Discrete Component Implementation

An impedance transformer is a tuned circuit that performs its function at the frequency of the RF power signal being sent to the antenna. There are different levels of performance:

(a) No bandwidth control: coil, capacitor, and resistor

(b) Controlled bandwidth: coil, two capacitors, and resistor

We first implement the circuit without bandwidth control using a parallel resonance circuit. Next we adjust the bandwidth by placing an additional capacitor across the load.

Part A: Transformer with Default Bandwidth

This method provides a default bandwidth. We begin with these design parameters.

Tuned Frequency \(f_o\) = 20-MHz

Source output impedance \(R_t\) = 4-k\(\Omega\)

Load impedance \(RL\) = 5-\(\Omega\)

Simple Matching Transformer with Default Bandwidth

RF Small Signal AC Model Amplifier Load Impedance (RL)

This parallel resonant circuit presents a matching impedance of 4-k\(\Omega\) at 20 MHz to the power amplifier. The 5-\(\Omega\) resistor is transformed to 4-k\(\Omega\) in this manner.

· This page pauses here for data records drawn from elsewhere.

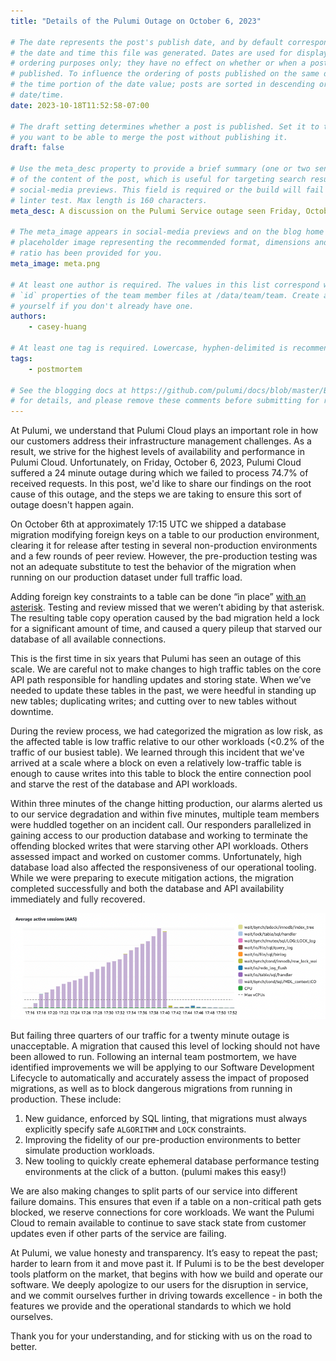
 ```yaml
---
title: "Details of the Pulumi Outage on October 6, 2023"

# The date represents the post's publish date, and by default corresponds with
# the date and time this file was generated. Dates are used for display and
# ordering purposes only; they have no effect on whether or when a post is
# published. To influence the ordering of posts published on the same date, use
# the time portion of the date value; posts are sorted in descending order by
# date/time.
date: 2023-10-18T11:52:58-07:00

# The draft setting determines whether a post is published. Set it to true if
# you want to be able to merge the post without publishing it.
draft: false

# Use the meta_desc property to provide a brief summary (one or two sentences)
# of the content of the post, which is useful for targeting search results or
# social-media previews. This field is required or the build will fail the
# linter test. Max length is 160 characters.
meta_desc: A discussion on the Pulumi Service outage seen Friday, October 6.

# The meta_image appears in social-media previews and on the blog home page. A
# placeholder image representing the recommended format, dimensions and aspect
# ratio has been provided for you.
meta_image: meta.png

# At least one author is required. The values in this list correspond with the
# `id` properties of the team member files at /data/team/team. Create a file for
# yourself if you don't already have one.
authors:
    - casey-huang

# At least one tag is required. Lowercase, hyphen-delimited is recommended.
tags:
    - postmortem

# See the blogging docs at https://github.com/pulumi/docs/blob/master/BLOGGING.md
# for details, and please remove these comments before submitting for review.
---
```


At Pulumi, we understand that Pulumi Cloud plays an important role in how our customers address their infrastructure management challenges. As a result, we strive for the highest levels of availability and performance in Pulumi Cloud. Unfortunately, on Friday, October 6, 2023, Pulumi Cloud suffered a 24 minute outage during which we failed to process 74.7% of received requests. In this post, we'd like to share our findings on the root cause of this outage, and the steps we are taking to ensure this sort of outage doesn't happen again.

<!--more-->

On October 6th at approximately 17:15 UTC we shipped a database migration modifying foreign keys on a table to our production environment, clearing it for release after testing in several non-production environments and a few rounds of peer review. However, the pre-production testing was not an adequate substitute to test the behavior of the migration when running on our production dataset under full traffic load.

Adding foreign key constraints to a table can be done “in place” [with an asterisk](https://dev.mysql.com/doc/refman/8.0/en/innodb-online-ddl-operations.html#online-ddl-foreign-key-operations). Testing and review missed that we weren’t abiding by that asterisk. The resulting table copy operation caused by the bad migration held a lock for a significant amount of time, and caused a query pileup that starved our database of all available connections.

This is the first time in six years that Pulumi has seen an outage of this scale. We are careful not to make changes to high traffic tables on the core API path responsible for handling updates and storing state. When we’ve needed to update these tables in the past, we were heedful in standing up new tables; duplicating writes; and cutting over to new tables without downtime.

During the review process, we had categorized the migration as low risk, as the affected table is low traffic relative to our other workloads (<0.2% of the traffic of our busiest table). We learned through this incident that we've arrived at a scale where a block on even a relatively low-traffic table is enough to cause writes into this table to block the entire connection pool and starve the rest of the database and API workloads.

Within three minutes of the change hitting production, our alarms alerted us to our service degradation and within five minutes, multiple team members were huddled together on an incident call. Our responders parallelized in gaining access to our production database and working to terminate the offending blocked writes that were starving other API workloads. Others assessed impact and worked on customer comms. Unfortunately, high database load also affected the responsiveness of our operational tooling. While we were preparing to execute mitigation actions, the migration completed successfully and both the database and API availability immediately and fully recovered.

![Active Database Sessions Graph](./active-sessions-graph.png)

But failing three quarters of our traffic for a twenty minute outage is unacceptable. A migration that caused this level of locking should not have been allowed to run. Following an internal team postmortem, we have identified improvements we will be applying to our Software Development Lifecycle to automatically and accurately assess the impact of proposed migrations, as well as to block dangerous migrations from running in production. These include:

1. New guidance, enforced by SQL linting, that migrations must always explicitly specify safe `ALGORITHM` and `LOCK` constraints.
1. Improving the fidelity of our pre-production environments to better simulate production workloads.
1. New tooling to quickly create ephemeral database performance testing environments at the click of a button. (pulumi makes this easy!)

We are also making changes to split parts of our service into different failure domains. This ensures that even if a table on a non-critical path gets blocked, we reserve connections for core workloads. We want the Pulumi Cloud to remain available to continue to save stack state from customer updates even if other parts of the service are failing.

At Pulumi, we value honesty and transparency. It’s easy to repeat the past; harder to learn from it and move past it. If Pulumi is to be the best developer tools platform on the market, that begins with how we build and operate our software. We deeply apologize to our users for the disruption in service, and we commit ourselves further in driving towards excellence - in both the features we provide and the operational standards to which we hold ourselves.

Thank you for your understanding, and for sticking with us on the road to better.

The transformed load impedance Rt has a peak at 20-MHz where it matches the source resistance of 4-k\(\Omega\). The bandwidth of 707-kHz is the only one possible for this simple circuit.

Circuit Q

We will use a concept called Q which represents the relative circuit bandwidth. Let \(f_o\) be the resonant frequency of the amplifier and let \(f_1\) and \(f_2\) be the upper and lower limits of the tuned bandwidth of the transformer. We set the transmitter frequency to \(fo=20\) MHz and define Q as follows:

\[Q=\frac {f_o}{f_2-f_1}\]

\[B=\frac {f_o} {Q}\]

Q is a ratio of two frequencies without units. Later we will use the angular frequency \(\omega = 2 \pi f_o\)

Part A: Simple Circuit

This method provides a defined bandwidth that cannot be adjusted. We begin with a formula from page 44 of the textbook we reference at the end of the slideshow.

\[R_t=(1+Q^2) \cdot R_L\]

Design Calulations without Bandwidth Adjustment

We solve for Q as follows:

\[Q= \sqrt {\frac {R_t}{R_L} - 1}\]

If the power amplifier has an internal output impedance of 4-k\(\Omega\) and a load \(R_L\) of 5-\(\Omega\), the parallel resonant circuit must transform the 5-\(\Omega\) resistance to 4-k\(\Omega\). We will design the matching transformer as follows. We calculate Q = 28.3.

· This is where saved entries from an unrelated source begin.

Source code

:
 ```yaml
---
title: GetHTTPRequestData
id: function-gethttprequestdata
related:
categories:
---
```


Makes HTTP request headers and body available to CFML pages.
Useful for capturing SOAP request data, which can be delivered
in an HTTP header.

formatC(sqrt(Rt/RL-1), digits = 1, format = "f")
## [1] "28.3"

Design Calulations for Unadjusted Bandwidth ... continued

The bandwidth is already fixed for this design before any component values have been calculated. We calculate the bandwidth as B = 707-kHz using our concept of Q as follows; the extra factor of 1000 converts the result to kHz. Paste is a string operation that displays the result with the kHz units.

\[B= \frac {f_o}{Q}\]
paste(formatC(fo/(Q1*1000), digits = 1, format = "f"), "-kHz", sep="")
## [1] "707.5-kHz"

Determine Capacitor

We can calculate the capacitor value using the Q value. \(X_C = Q \cdot R_L\).
\[C = \frac {1}{\omega \cdot X_C}\]
## branch impedance X_c:
paste(formatC(Q * RL, digits = 1, format = "f"), "-Ohms", sep="")
## [1] "141.3-Ohms"
## branch capacitance C:
paste(formatC((1/ (w * Xc)) * 10^12, digits = 1, format = "f"), "-pF", sep="")
## [1] "56.3-pF"

Determine Inductor

\[X_L= (\frac {1}{Q^2} + 1 ) \cdot X_C\]
\[L= \frac {1}{\omega \cdot X_C}\]
## Branch inductance L:
paste(formatC(( Rt/(Q * w)) * 10^6 , digits = 3, format = "f"), "-uH", sep="")
## [1] "1.126-uH"


##  [1] " * C:/Users/merch/OneDrive/Documents/LTSpice/RF/impedanceTransformers/imp_transfx/RF_impedance_Transformer_NoBW.asc"
##  [2] "L_RFC c 0 1.12609942741738e-06 Ipk=12 Rser=0.0 Cpar=0"                                                              
##  [3] "C1 c out 5.63049713708692e-11 V=2.5K Irms=0 Rser=0 Lser=0"                                                          
##  [4] "RL out 0 5"                                                                                                         
##  [5] "Rt N01 c  4000"                                                                                                     
##  [6] "Vcc N01 0 SINE(018.921.1Meg) AC 1 Rser=0"                                                                           
##  [7] ";op"                                                                                                                
##  [8] ".ac lin 500 18.9Meg 21.1Meg"                                                                                        
##  [9] ".backanno"                                                                                                          
## [10] ".end"                                                                                                               
## [11] "NA"                                                                                                                 
## [12] ""                                                                                                                   
## [13] ""

Impedance Response for simple Circuit with Default Bandwidth

The response of the transformer has a peak at 20-MHz where it matches the source resistance of 4-k\(\Omega\) for the power amplifier. The 707-kHz bandwidth is the only one possible for this simple circuit.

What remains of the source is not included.